Here are 21 tips below, to help you maintain your financial health.
1. Pledge to change how to feel about money – examine your attitudes about money and decide that you are ready to change your financial situation.
2. Get organized – organize income and expenses to see your whole financial picture.
3. Get copies of your credit report – Review for accuracy to identify errors or fraudulent activity.
4. Dispute any erroneous information on your credit report – write to the credit reporting agency disputing the item and include any supporting documents.
5. Set financial goals – goals should be specific, measurable, achievable, realistic and timely.
6. Set short-, mid- and long-term goals – goals differ in length of time needed to achieve them.
7. Track your spending – it is important to determine where and how your money is being spent in order to achieve financial health.
8. Create a budget – a budget shows the flow of money in (income) and out (expenses) of the household.
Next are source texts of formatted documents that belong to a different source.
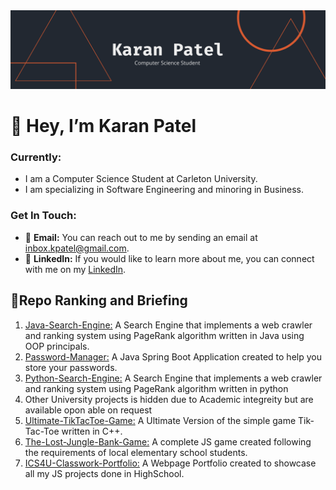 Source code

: <img src="LinkedIn Banner.png"/>

# 👋 Hey, I’m Karan Patel

### Currently:
- I am a Computer Science Student at Carleton University. 
- I am specializing in Software Engineering and minoring in Business.

### Get In Touch:
- :email: **Email:** You can reach out to me by sending an email at inbox.kpatel@gmail.com. 
- 🤵 **LinkedIn:** If you would like to learn more about me, you can connect with me on my [LinkedIn](https://www.linkedin.com/in/karanpatel1501/).
<!-- - :globe_with_meridians:	**Personal Website:** (Currently Under Development) Check out my website [HERE](https://karanpatel.vercel.app/). The code is also avalible in this github repo: [Personal-Portfolio](https://github.com/Karanpatel-15/Personal-Portfolio) -->

## 💯Repo Ranking and Briefing 
1. [Java-Search-Engine:](https://github.com/Karanpatel-15/Java-Search-Engine) A Search Engine that implements a web crawler and ranking system using PageRank algorithm written in Java using OOP principals.
2. [Password-Manager:](https://github.com/Karanpatel-15/Password-Manager) A Java Spring Boot Application created to help you store your passwords.
3. [Python-Search-Engine:](https://github.com/Karanpatel-15/Python-Search-Engine) A Search Engine that implements a web crawler and ranking system using PageRank algorithm written in python
4. Other University projects is hidden due to Academic integreity but are available opon able on request 
5. [Ultimate-TikTacToe-Game:](https://github.com/Karanpatel-15/Ultimate-TikTacToe-Game) A Ultimate Version of the simple game Tik-Tac-Toe written in C++.  
6. [The-Lost-Jungle-Bank-Game:](https://github.com/Karanpatel-15/The-Lost-Jungle-Bank-Game) A complete JS game created following the requirements of local elementary school students. 
7. [ICS4U-Classwork-Portfolio:](https://github.com/Karanpatel-15/ICS4U-Classwork-Portfolio) A Webpage Portfolio created to showcase all my JS projects done in HighSchool. 


<!---
Karanpatel-15/Karanpatel-15 is a ✨ special ✨ repository because its `README.md` (this file) appears on your GitHub profile.
You can click the Preview link to take a look at your changes.
--->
9. Reduce spending – reducing daily, weekly and monthly spending is crucial in achieving financial health and an instrumental step to successful budgeting.
10. Determine your net worth – knowing your net worth allows you and measure your progress over time. The more you save, the greater your net worth.
11. Pay down debt – calculate your monthly payoff amount and date of completion by using a debt payoff calculator.
12. Eliminate unnecessary credit cards – the best number of credit cards depends on your ability to manage your debt and credit card payments.
13. Start a savings plan – consumers should plan on committing to a 10 percent savings plan.
14. Protect your assets – review your health insurance policy, auto policy, life insurance, and disability insurance to ensure there is adequate coverage.
15. Manage major purchases – before making a major purchase review your financial goals, budget, cash flow and accessibility and availability of credit.
16. Secure your financial future – investing is one way to potentially grow your net worth. Take advantage of employer-sponsored investment plans such as a 401k.
17. Financial checkups – periodically check-in and make sure you are on track as it is easy to let things fall by the wayside once a routine is created and things can change.
18. Understand the cost of credit – be sure to weigh your options before making a credit decision.
19. Protect your identity – check your credit report for signs of identity theft, errors in reporting or other red flags.
20. Watch out for the warning signs of financial trouble – some signs include paying bills after the due date, skipping a credit card bill to pay another or ignoring credit card statements.